--- DIRECTIONS ---
Below you will find a set of lines. Repeat them all exactly.
· · · · · · ·
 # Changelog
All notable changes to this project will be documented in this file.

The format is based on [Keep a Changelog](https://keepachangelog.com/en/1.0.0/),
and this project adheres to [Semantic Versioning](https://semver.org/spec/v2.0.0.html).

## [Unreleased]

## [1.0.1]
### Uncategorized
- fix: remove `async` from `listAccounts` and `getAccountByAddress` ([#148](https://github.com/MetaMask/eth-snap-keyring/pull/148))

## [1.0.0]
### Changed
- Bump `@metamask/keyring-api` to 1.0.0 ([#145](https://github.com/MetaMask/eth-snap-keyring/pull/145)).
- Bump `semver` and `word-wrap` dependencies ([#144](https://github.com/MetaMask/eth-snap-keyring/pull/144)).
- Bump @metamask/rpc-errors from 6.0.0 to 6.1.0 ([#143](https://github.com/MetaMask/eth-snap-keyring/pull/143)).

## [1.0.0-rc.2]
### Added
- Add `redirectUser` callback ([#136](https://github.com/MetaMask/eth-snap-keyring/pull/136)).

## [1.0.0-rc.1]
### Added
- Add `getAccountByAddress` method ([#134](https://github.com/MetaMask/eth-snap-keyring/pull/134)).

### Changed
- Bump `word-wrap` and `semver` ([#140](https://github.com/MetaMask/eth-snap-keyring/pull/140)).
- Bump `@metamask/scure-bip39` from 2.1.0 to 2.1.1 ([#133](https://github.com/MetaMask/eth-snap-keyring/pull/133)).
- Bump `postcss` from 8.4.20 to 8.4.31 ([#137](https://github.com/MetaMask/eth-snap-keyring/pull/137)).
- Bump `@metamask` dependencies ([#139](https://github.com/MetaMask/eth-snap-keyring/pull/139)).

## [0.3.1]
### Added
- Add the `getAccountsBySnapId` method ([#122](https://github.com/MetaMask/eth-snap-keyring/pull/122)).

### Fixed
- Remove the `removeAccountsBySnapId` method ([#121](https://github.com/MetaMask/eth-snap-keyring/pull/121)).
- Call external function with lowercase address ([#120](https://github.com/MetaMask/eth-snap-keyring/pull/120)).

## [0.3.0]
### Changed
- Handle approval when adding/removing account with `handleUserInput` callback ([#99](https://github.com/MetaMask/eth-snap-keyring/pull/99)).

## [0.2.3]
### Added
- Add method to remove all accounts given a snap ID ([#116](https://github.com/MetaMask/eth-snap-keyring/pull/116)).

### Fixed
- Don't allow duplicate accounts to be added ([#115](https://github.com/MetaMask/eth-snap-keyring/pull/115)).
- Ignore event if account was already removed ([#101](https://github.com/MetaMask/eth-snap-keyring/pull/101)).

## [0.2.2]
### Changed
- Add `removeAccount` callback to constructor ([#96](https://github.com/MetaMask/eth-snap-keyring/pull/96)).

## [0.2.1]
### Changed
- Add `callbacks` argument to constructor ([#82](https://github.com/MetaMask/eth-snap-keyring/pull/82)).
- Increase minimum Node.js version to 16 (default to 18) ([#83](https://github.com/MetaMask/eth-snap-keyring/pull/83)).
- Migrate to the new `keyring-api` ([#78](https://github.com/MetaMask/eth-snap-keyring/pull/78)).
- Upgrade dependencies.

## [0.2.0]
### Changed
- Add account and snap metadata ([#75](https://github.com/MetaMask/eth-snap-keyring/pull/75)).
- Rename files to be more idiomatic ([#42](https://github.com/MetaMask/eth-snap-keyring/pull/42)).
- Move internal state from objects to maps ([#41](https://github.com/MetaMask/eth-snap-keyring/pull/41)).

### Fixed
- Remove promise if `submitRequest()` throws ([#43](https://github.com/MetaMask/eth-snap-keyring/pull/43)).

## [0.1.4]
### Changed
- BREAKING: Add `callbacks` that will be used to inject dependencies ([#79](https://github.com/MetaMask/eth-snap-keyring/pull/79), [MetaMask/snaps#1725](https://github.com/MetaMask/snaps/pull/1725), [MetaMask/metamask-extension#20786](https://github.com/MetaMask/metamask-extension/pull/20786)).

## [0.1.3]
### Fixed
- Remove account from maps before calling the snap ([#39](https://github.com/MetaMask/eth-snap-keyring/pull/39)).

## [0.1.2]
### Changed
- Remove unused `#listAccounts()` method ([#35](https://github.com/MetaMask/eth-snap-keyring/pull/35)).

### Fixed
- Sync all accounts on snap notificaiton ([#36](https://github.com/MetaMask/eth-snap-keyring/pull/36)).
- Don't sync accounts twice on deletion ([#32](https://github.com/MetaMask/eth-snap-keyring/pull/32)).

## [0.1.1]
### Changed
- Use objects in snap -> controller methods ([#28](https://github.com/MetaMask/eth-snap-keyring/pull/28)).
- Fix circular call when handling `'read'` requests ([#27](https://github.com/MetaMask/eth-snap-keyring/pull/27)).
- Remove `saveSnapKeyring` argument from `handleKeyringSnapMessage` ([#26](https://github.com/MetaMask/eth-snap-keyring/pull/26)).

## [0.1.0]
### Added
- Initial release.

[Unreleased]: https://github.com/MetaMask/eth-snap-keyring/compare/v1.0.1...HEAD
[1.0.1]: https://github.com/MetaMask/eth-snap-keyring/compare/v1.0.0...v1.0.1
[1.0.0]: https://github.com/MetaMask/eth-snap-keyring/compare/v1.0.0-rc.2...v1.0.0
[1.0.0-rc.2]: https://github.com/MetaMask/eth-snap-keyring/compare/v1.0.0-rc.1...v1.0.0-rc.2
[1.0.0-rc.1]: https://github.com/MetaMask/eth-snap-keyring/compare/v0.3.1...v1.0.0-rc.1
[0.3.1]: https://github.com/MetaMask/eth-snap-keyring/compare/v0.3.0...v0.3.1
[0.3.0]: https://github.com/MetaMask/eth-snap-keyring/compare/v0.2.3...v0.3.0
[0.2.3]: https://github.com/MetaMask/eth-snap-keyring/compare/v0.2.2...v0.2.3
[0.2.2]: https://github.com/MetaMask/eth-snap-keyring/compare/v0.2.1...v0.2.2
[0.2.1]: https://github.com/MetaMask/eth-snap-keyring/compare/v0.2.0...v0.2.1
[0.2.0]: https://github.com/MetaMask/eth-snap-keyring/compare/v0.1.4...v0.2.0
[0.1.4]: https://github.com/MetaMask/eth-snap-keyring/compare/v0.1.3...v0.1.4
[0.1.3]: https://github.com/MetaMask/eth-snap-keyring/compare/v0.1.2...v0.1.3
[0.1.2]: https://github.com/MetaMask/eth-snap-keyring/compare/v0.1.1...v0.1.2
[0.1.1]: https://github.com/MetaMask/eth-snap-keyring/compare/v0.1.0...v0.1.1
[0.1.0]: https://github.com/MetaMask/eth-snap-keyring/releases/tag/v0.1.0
· · · · · · ·
--- THE COMPLETED TASK ---
 # Changelog
All notable changes to this project will be documented in this file.

The format is based on [Keep a Changelog](https://keepachangelog.com/en/1.0.0/),
and this project adheres to [Semantic Versioning](https://semver.org/spec/v2.0.0.html).

## [Unreleased]

## [1.0.1]
### Uncategorized
- fix: remove `async` from `listAccounts` and `getAccountByAddress` ([#148](https://github.com/MetaMask/eth-snap-keyring/pull/148))

## [1.0.0]
### Changed
- Bump `@metamask/keyring-api` to 1.0.0 ([#145](https://github.com/MetaMask/eth-snap-keyring/pull/145)).
- Bump `semver` and `word-wrap` dependencies ([#144](https://github.com/MetaMask/eth-snap-keyring/pull/144)).
- Bump @metamask/rpc-errors from 6.0.0 to 6.1.0 ([#143](https://github.com/MetaMask/eth-snap-keyring/pull/143)).

## [1.0.0-rc.2]
### Added
- Add `redirectUser` callback ([#136](https://github.com/MetaMask/eth-snap-keyring/pull/136)).

## [1.0.0-rc.1]
### Added
- Add `getAccountByAddress` method ([#134](https://github.com/MetaMask/eth-snap-keyring/pull/134)).

### Changed
- Bump `word-wrap` and `semver` ([#140](https://github.com/MetaMask/eth-snap-keyring/pull/140)).
- Bump `@metamask/scure-bip39` from 2.1.0 to 2.1.1 ([#133](https://github.com/MetaMask/eth-snap-keyring/pull/133)).
- Bump `postcss` from 8.4.20 to 8.4.31 ([#137](https://github.com/MetaMask/eth-snap-keyring/pull/137)).
- Bump `@metamask` dependencies ([#139](https://github.com/MetaMask/eth-snap-keyring/pull/139)).

## [0.3.1]
### Added
- Add the `getAccountsBySnapId` method ([#122](https://github.com/MetaMask/eth-snap-keyring/pull/122)).

### Fixed
- Remove the `removeAccountsBySnapId` method ([#121](https://github.com/MetaMask/eth-snap-keyring/pull/121)).
- Call external function with lowercase address ([#120](https://github.com/MetaMask/eth-snap-keyring/pull/120)).

## [0.3.0]
### Changed
- Handle approval when adding/removing account with `handleUserInput` callback ([#99](https://github.com/MetaMask/eth-snap-keyring/pull/99)).

## [0.2.3]
### Added
- Add method to remove all accounts given a snap ID ([#116](https://github.com/MetaMask/eth-snap-keyring/pull/116)).

### Fixed
- Don't allow duplicate accounts to be added ([#115](https://github.com/MetaMask/eth-snap-keyring/pull/115)).
- Ignore event if account was already removed ([#101](https://github.com/MetaMask/eth-snap-keyring/pull/101)).

## [0.2.2]
### Changed
- Add `removeAccount` callback to constructor ([#96](https://github.com/MetaMask/eth-snap-keyring/pull/96)).

## [0.2.1]
### Changed
- Add `callbacks` argument to constructor ([#82](https://github.com/MetaMask/eth-snap-keyring/pull/82)).
- Increase minimum Node.js version to 16 (default to 18) ([#83](https://github.com/MetaMask/eth-snap-keyring/pull/83)).
- Migrate to the new `keyring-api` ([#78](https://github.com/MetaMask/eth-snap-keyring/pull/78)).
- Upgrade dependencies.

## [0.2.0]
### Changed
- Add account and snap metadata ([#75](https://github.com/MetaMask/eth-snap-keyring/pull/75)).
- Rename files to be more idiomatic ([#42](https://github.com/MetaMask/eth-snap-keyring/pull/42)).
- Move internal state from objects to maps ([#41](https://github.com/MetaMask/eth-snap-keyring/pull/41)).

### Fixed
- Remove promise if `submitRequest()` throws ([#43](https://github.com/MetaMask/eth-snap-keyring/pull/43)).

## [0.1.4]
### Changed
- BREAKING: Add `callbacks` that will be used to inject dependencies ([#79](https://github.com/MetaMask/eth-snap-keyring/pull/79), [MetaMask/snaps#1725](https://github.com/MetaMask/snaps/pull/1725), [MetaMask/metamask-extension#20786](https://github.com/MetaMask/metamask-extension/pull/20786)).

## [0.1.3]
### Fixed
- Remove account from maps before calling the snap ([#39](https://github.com/MetaMask/eth-snap-keyring/pull/39)).

## [0.1.2]
### Changed
- Remove unused `#listAccounts()` method ([#35](https://github.com/MetaMask/eth-snap-keyring/pull/35)).

### Fixed
- Sync all accounts on snap notificaiton ([#36](https://github.com/MetaMask/eth-snap-keyring/pull/36)).
- Don't sync accounts twice on deletion ([#32](https://github.com/MetaMask/eth-snap-keyring/pull/32)).

## [0.1.1]
### Changed
- Use objects in snap -> controller methods ([#28](https://github.com/MetaMask/eth-snap-keyring/pull/28)).
- Fix circular call when handling `'read'` requests ([#27](https://github.com/MetaMask/eth-snap-keyring/pull/27)).
- Remove `saveSnapKeyring` argument from `handleKeyringSnapMessage` ([#26](https://github.com/MetaMask/eth-snap-keyring/pull/26)).

## [0.1.0]
### Added
- Initial release.

[Unreleased]: https://github.com/MetaMask/eth-snap-keyring/compare/v1.0.1...HEAD
[1.0.1]: https://github.com/MetaMask/eth-snap-keyring/compare/v1.0.0...v1.0.1
[1.0.0]: https://github.com/MetaMask/eth-snap-keyring/compare/v1.0.0-rc.2...v1.0.0
[1.0.0-rc.2]: https://github.com/MetaMask/eth-snap-keyring/compare/v1.0.0-rc.1...v1.0.0-rc.2
[1.0.0-rc.1]: https://github.com/MetaMask/eth-snap-keyring/compare/v0.3.1...v1.0.0-rc.1
[0.3.1]: https://github.com/MetaMask/eth-snap-keyring/compare/v0.3.0...v0.3.1
[0.3.0]: https://github.com/MetaMask/eth-snap-keyring/compare/v0.2.3...v0.3.0
[0.2.3]: https://github.com/MetaMask/eth-snap-keyring/compare/v0.2.2...v0.2.3
[0.2.2]: https://github.com/MetaMask/eth-snap-keyring/compare/v0.2.1...v0.2.2
[0.2.1]: https://github.com/MetaMask/eth-snap-keyring/compare/v0.2.0...v0.2.1
[0.2.0]: https://github.com/MetaMask/eth-snap-keyring/compare/v0.1.4...v0.2.0
[0.1.4]: https://github.com/MetaMask/eth-snap-keyring/compare/v0.1.3...v0.1.4
[0.1.3]: https://github.com/MetaMask/eth-snap-keyring/compare/v0.1.2...v0.1.3
[0.1.2]: https://github.com/MetaMask/eth-snap-keyring/compare/v0.1.1...v0.1.2
[0.1.1]: https://github.com/MetaMask/eth-snap-keyring/compare/v0.1.0...v0.1.1
[0.1.0]: https://github.com/MetaMask/eth-snap-keyring/releases/tag/v0.1.0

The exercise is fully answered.